God in, above, outside all things

MSH - The Lutheran

By Mark S. Hanson
As I write, people around the world are turning off their lights in observance of Earth Hour. Earlier today my wife, Ione, and I purchased a vehicle with a renewed consciousness of our decision’s environmental impact. Only days ago a section of the Antarctic West Ice Shelf the size of a major city broke off, drifting away and continuing to melt.

With a growing awareness of the precarious state of the environment and our commitment to stewardship of God’s creation ("Troubled by stewardship"), please reflect with me on Romans 8:18-25. Although I read this passage through the lens of this current crisis, I believe these words, written in another context, say something to us of God’s call to steward God’s creation.

Paul’s words invite us to listen to the creation. What do we hear?

The creation is waiting. “For the creation waits with eager longing for the revealing of the children of God” (8:19). For whom is the creation waiting? For us! The creation is waiting for us to show up as children of God, to live out our vocation as stewards freed in Christ.

The creation is groaning. “We know that the whole creation has been groaning in labor pains until now; and not only the creation, but we ourselves, who have the first fruits of the Spirit, groan inwardly while we wait for adoption, the redemption of our bodies” (8:22-23).

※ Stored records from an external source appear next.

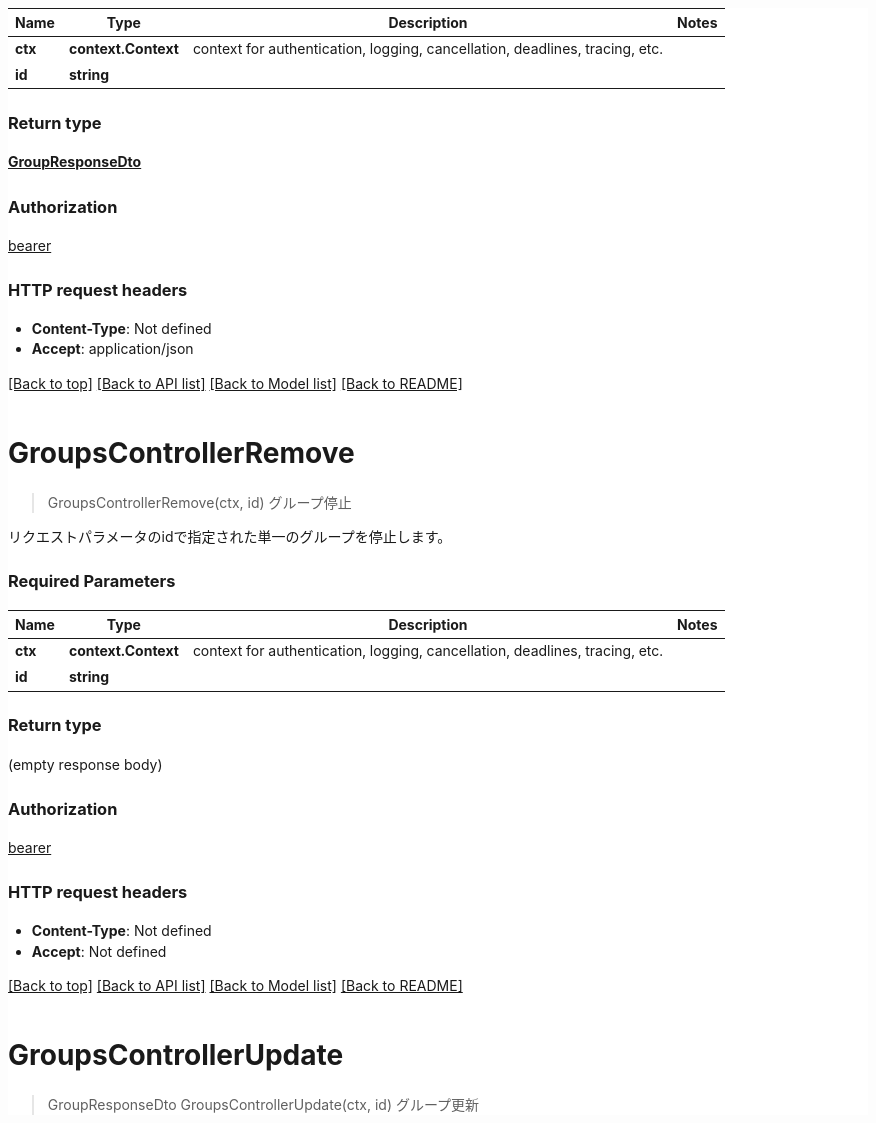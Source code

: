 Name | Type | Description  | Notes
------------- | ------------- | ------------- | -------------
 **ctx** | **context.Context** | context for authentication, logging, cancellation, deadlines, tracing, etc.
  **id** | **string**|  | 

### Return type

[**GroupResponseDto**](GroupResponseDto.md)

### Authorization

[bearer](../README.md#bearer)

### HTTP request headers

 - **Content-Type**: Not defined
 - **Accept**: application/json

[[Back to top]](#) [[Back to API list]](../README.md#documentation-for-api-endpoints) [[Back to Model list]](../README.md#documentation-for-models) [[Back to README]](../README.md)

# **GroupsControllerRemove**
> GroupsControllerRemove(ctx, id)
グループ停止

リクエストパラメータのidで指定された単一のグループを停止します。

### Required Parameters

Name | Type | Description  | Notes
------------- | ------------- | ------------- | -------------
 **ctx** | **context.Context** | context for authentication, logging, cancellation, deadlines, tracing, etc.
  **id** | **string**|  | 

### Return type

 (empty response body)

### Authorization

[bearer](../README.md#bearer)

### HTTP request headers

 - **Content-Type**: Not defined
 - **Accept**: Not defined

[[Back to top]](#) [[Back to API list]](../README.md#documentation-for-api-endpoints) [[Back to Model list]](../README.md#documentation-for-models) [[Back to README]](../README.md)

# **GroupsControllerUpdate**
> GroupResponseDto GroupsControllerUpdate(ctx, id)
グループ更新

The image is not of the Earth as a god that can be manipulated for humankind’s whims or that must be appeased for humankind’s survival. Yet it is more than “just dirt,” the “third rock” from a flaming sphere of gas. This planet—the whole creation—is a cherished possession, God’s beloved creature. The groaning of the creation is not a death rattle—it is the announcement of birth. The creation awaits its fulfillment, eagerly, with the passion of a woman in labor awaiting new life. With all of creation you and I share in this relationship. “In Christ God was reconciling the world to himself, not counting their trespasses against them” (2 Corinthians 5:19).

The creation will be set free by God. “The creation itself will be set free from its bondage to decay and will obtain the freedom of the glory of the children of God” (Romans 8:21). The good news is that God’s purposes for us and the whole creation are being revealed in Jesus Christ. By God’s grace through faith on account of Christ we can live a more fully human life: a new creation. We are set free to live with the creation, neither dominating nor neglecting the intricate web of all of life.

In Gravity and Grace, Lutheran theologian Joseph Sittler writes, “I am interested in the reality of the presence of God in the creation, because only the doctrine of grace will be adequate to change the spirit of our minds whereby we deal with timber or oil, fish and animals, and the structure of cities, urban design, homes for people, planes to work—all those mundane concrete things that yet constitute the anchorage of our hearts, the home of our daily lives.”

With the creation we live in hope. Paul ends on a resounding note of hope. “For in hope we were saved. Now hope that is seen is not hope. For who hopes for what is seen? But if we hope for what we do not see, we wait for it with patience” (8:24-25). It is hope borne of faith—Spirit-given confidence in God’s faithfulness to God’s promise to redeem the whole creation. It is hope grounded in the belief that, as Martin Luther wrote in “Confession Concerning Christ’s Supper,” “God ... exists at the same time in every little seed, whole and entire, and yet also in all and above all and outside all created things.”

Such hope frees us to sing God’s praises for the beauty and wonder of all creation. Such hope calls us to receive life as a gift of God’s grace through Christ. Such hope compels us to be disciplined and faithful stewards of the whole creation.

The Rev. Mark S. Hanson
Presiding Bishop
Evangelical Lutheran Church in America
Chicago

Copyright © 2008 by Augsburg Fortress, Publishers. Reproduced from The Lutheran by special permission of Augsburg Fortress.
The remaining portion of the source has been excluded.